4. Transfers between prepaid debit cards: Fast

These work like debit cards for purchases and bills, except you load money onto the card before use. One strategy is to buy two: one to mail to your loved one and the other for you. Then, transfer from your card to the other one. Or use a card such as American Express’s Bluebird, which offers a master account with subaccounts, each with its own card. You can link up your bank account to your card and transfer money for free to and from the subaccount cards. Prepaid cards can have monthly or other usage fees; do some research to find the cheapest options.

  • Best for: For people who either don’t have bank accounts or need help budgeting and prefer a simple and fast option for recurring payments.

  • Delivery speed: Usually within minutes between cards of the same brand.

  • Security: Varies by prepaid company or bank. Unlike gift cards, every prepaid debit card must be registered with some identification, such as name, Social Security number and home address, to use all features.

5. Wire transfer: Fast

Traditional banks have a real-time transfer option, wire transfers, which cost a hefty fee to send and receive the money.
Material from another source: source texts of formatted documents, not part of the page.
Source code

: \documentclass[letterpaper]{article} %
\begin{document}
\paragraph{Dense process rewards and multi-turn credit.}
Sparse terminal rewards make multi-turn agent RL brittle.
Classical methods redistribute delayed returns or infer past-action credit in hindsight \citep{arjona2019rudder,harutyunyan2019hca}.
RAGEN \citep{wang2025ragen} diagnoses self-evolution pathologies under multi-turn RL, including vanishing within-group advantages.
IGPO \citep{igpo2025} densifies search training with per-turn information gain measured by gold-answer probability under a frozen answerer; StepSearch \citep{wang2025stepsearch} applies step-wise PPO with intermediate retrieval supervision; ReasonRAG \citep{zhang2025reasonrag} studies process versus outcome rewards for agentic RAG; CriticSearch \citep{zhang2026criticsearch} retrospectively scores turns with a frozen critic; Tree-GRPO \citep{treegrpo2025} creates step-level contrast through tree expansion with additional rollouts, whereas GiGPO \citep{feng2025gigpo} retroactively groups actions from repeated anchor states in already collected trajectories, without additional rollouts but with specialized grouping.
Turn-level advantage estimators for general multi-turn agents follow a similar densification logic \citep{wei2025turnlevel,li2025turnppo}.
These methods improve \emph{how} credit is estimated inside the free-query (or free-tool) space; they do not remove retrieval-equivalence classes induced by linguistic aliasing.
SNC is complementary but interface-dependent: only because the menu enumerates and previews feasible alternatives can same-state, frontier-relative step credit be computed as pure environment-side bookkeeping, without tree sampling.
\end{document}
The cost may be worth it in time-sensitive circumstances, especially if you’re sending thousands of dollars. (Alternatively, if you don’t mind a few days’ delay, you can choose the low- to no-cost option of sending an online transfer to a linked account via ACH transfer.)

  • Best for: Large one-time payments.

  • Delivery speed: Within minutes to a bank account generally.

  • Security: Wires go through the Federal Reserve’s system, which banks, businesses and government agencies use regularly. As with P2P apps, you can’t reverse a wire.

6. Money order: Sometimes fast

Like a personal check, this piece of paper requires a sender and recipient, and you have to mail it. Money orders are available at the post office, Walmart and Western Union, and they cost a few dollars. A recipient can cash a money order either by visiting the same type of location where it was purchased, such as the post office, or using their phone’s mobile app to deposit it to a bank account.

  • Best for: People without access to home internet or a bank account, and others who prefer to receive money offline.

  • Delivery speed: One- to three-day priority mail are options, depending on your area.

  • Security: A lost or stolen money order can be replaced if you have the receipt.